Sogar 40 statt 30 Monate

Das Gericht verurteilte Birkenfeld schliesslich zu 40 statt den geforderten 30 Monaten, Haftantritt ist spätestens Anfang 2010. Für Richter William Zloch ist Birkenfeld ein Wiederholungstäter. Der Vermögensverwalter hatte nach seinem Ausscheiden bei der UBS Kunden weiter darin beraten, wie sie Steuern umgehen können, allen voran den Exil-Russen Igor Olenicoff. Besonders verstimmt hat den Gerichtsvorsitzenden, dass Birkenfeld sogar nach seinem Schuldeingeständnis die Finger nicht von heiklen Geschäften lassen konnte.

Trotz dieses Verdikts machen sich renommierte Stimmen für den «David» im Kampf gegen die weltweiten Steueroasen stark. Für sie ist Birkenfeld der wichtigste Whistleblower seit Jahren. Whistleblower sind Mitarbeiter oder andere Insider, die irreguläre oder gar illegale Praktiken aufdecken.

«Kein Wunder, gab es bisher nur Birkenfeld, der die Schweizer Banken kritisierte», zitierte das US-Magazin «Time» letzte Woche Steueranwalt Dean Zerbe, der Birkenfeld bei seiner Kooperation mit den amerikanischen Steuerbehörden vertritt. «Mit ihrer Haltung sorgt die US-Regierung dafür, dass in Zukunft niemand mehr über Steuerbetrügereien im grossen Stil auspackt.»

Auch Ankläger Downing betonte im Prozess Birkenfelds herausragende Rolle im Fall UBS. «Wäre Mister Birkenfeld im Sommer 2007 nicht zu unserer Tür hereingekommen, hätten wir dieses massive Betrugssystem kaum jemals aufgedeckt. Und mehr noch, die Schweiz musste mit neuen Steuerabkommen reagieren, mit denen die USA an völlig neue Informationen herankommen.»

Eine andere Optik haben viele Schweizer Bankiers, die das alte Steuerhinterziehungsmodell gerne noch lange betrieben hätten. Für sie ist Birkenfeld ein Verräter, der einem das Geschäft vermiest hat. Birkenfeld hatte ab Mai 2005 die UBS-Verantwortlichen vor den Praktiken gewarnt und im März 2006 schliesslich den damaligen Konzernanwalt Peter Kurer darüber informiert.

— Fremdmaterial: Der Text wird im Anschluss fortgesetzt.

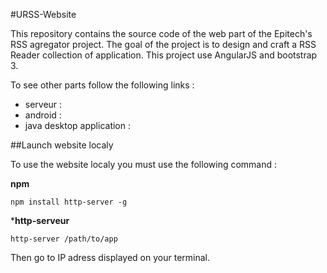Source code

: #URSS-Website

This repository contains the source code of the web part of the Epitech's RSS agregator project.
The goal of the project is to design and craft a RSS Reader collection of application.
This project use AngularJS and bootstrap 3.

To see other parts follow the following links :
   - serveur :
   - android :
   - java desktop application :

##Launch website localy

To use the website localy you must use the following command :

**npm**

```
npm install http-server -g
```

***http-serveur**
```
http-server /path/to/app
```

Then go to IP adress displayed on your terminal.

Kurer gab im Mai 2006 in einem Antwortbrief an Birkenfeld Entwarnung. Eine Untersuchung habe kleinere Vergehen hervorgebracht. Der Chefjurist versprach eine Einigung beim Bonus, den Birkenfeld vor Arbeitsgericht erstreiten wollte. Die UBS bezahlte zuletzt rund 500 000 Dollar.

UBS: Fall ist erledigt

Die Grossbank sagt heute, der Fall zeige, dass Mitarbeiter, die intern Anzeige erstatten wollten, dies in einem geordneten Prozess tun könnten. «Der Whistleblowing-Prozess hat im Fall Birkenfeld funktioniert und entsprechende Untersuchungen wurden eingeleitet», sagt Sprecher Dominique Gerster auf Anfrage.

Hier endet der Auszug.